Tuesday, October 10, 2023

Gary Gross posts critically toward Biden. It is a neocon-special post. As if foreign policy is militarism first, always, and with fighting vigor. The longest sword, the sharpest point.

Link.  One wonders whether Gary thought out his entire viewpoint and sourcing, or simply wanted to post a screed against Joe Biden. He does the latter:

In 2015, former Secretary of Defense Robert Gates wrote his famous memoir "Duty: Memoirs of a Secretary at War." In that memoir, Gates wrote that Joe Biden "has been wrong on nearly every major foreign policy and national security issue over the past four decades." Eight years later, Biden's streak is still intact and growing. Since 2015, Joe can add Crimea, Afghanistan and Ukraine to his list of failures.

Joe's list of failures is predicated on the belief that appeasement, aka diplomacy, is the key to world peace. This, of course, if foolish. Terrorist organizations and terrorist-supporting nations (think Iran) love playing idiots like Biden like a fiddle.

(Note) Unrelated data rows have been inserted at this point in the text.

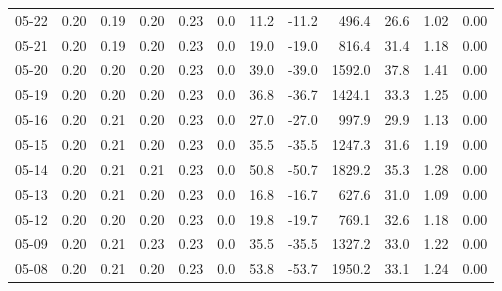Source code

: \begin{threeparttable}
{\begin{tabular}{lrrrrrrrrrrr}
  05-22 &          0.20 &          0.19 &          0.20 &        0.23 &                 0.0 &                11.2 &      -11.2 &               496.4 &             26.6 &            1.02 &                   0.00 \\
  05-21 &          0.20 &          0.19 &          0.20 &        0.23 &                 0.0 &                19.0 &      -19.0 &               816.4 &             31.4 &            1.18 &                   0.00 \\
  05-20 &          0.20 &          0.20 &          0.20 &        0.23 &                 0.0 &                39.0 &      -39.0 &              1592.0 &             37.8 &            1.41 &                   0.00 \\
  05-19 &          0.20 &          0.20 &          0.20 &        0.23 &                 0.0 &                36.8 &      -36.7 &              1424.1 &             33.3 &            1.25 &                   0.00 \\
  05-16 &          0.20 &          0.21 &          0.20 &        0.23 &                 0.0 &                27.0 &      -27.0 &               997.9 &             29.9 &            1.13 &                   0.00 \\
  05-15 &          0.20 &          0.21 &          0.20 &        0.23 &                 0.0 &                35.5 &      -35.5 &              1247.3 &             31.6 &            1.19 &                   0.00 \\
  05-14 &          0.20 &          0.21 &          0.21 &        0.23 &                 0.0 &                50.8 &      -50.7 &              1829.2 &             35.3 &            1.28 &                   0.00 \\
  05-13 &          0.20 &          0.21 &          0.20 &        0.23 &                 0.0 &                16.8 &      -16.7 &               627.6 &             31.0 &            1.09 &                   0.00 \\
  05-12 &          0.20 &          0.20 &          0.20 &        0.23 &                 0.0 &                19.8 &      -19.7 &               769.1 &             32.6 &            1.18 &                   0.00 \\
  05-09 &          0.20 &          0.21 &          0.23 &        0.23 &                 0.0 &                35.5 &      -35.5 &              1327.2 &             33.0 &            1.22 &                   0.00 \\
  05-08 &          0.20 &          0.21 &          0.20 &        0.23 &                 0.0 &                53.8 &      -53.7 &              1950.2 &             33.1 &            1.24 &                   0.00 \\

\end{tabular}}
\end{threeparttable}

They're known in the Muslim world as "useful idiots."

Joe Biden's affection for Iran is one of his worst stumbling blocks.

Gary continues by citing a Murdoch - WSJ op-ed (behind a paywall). Crabgrass chooses not to buy blarney, It is the basis for his screed against Joe Biden's "Foreign Policy" because Gary has a predilection against Iran. Gary does not identify the WSJ author, nor is pre-paywall WSJ lead-in doing that on the link.

Gary's initial link (presumably because he liked phrasing) is to a 2014 item, (not 2015 - a minor point), about an advanced look at a Robert Gates book set to come out in 2014, where it appears unclear what Gary wrote himself and what he was quoting.

Citing Philip Bump as a source? Gary's out of date first-cited item was by Philip Bump, then with The Atlantic and now with WaPo, who most recently has written at WaPo:

Why is protecting institutions largely the Democrats’ responsibility?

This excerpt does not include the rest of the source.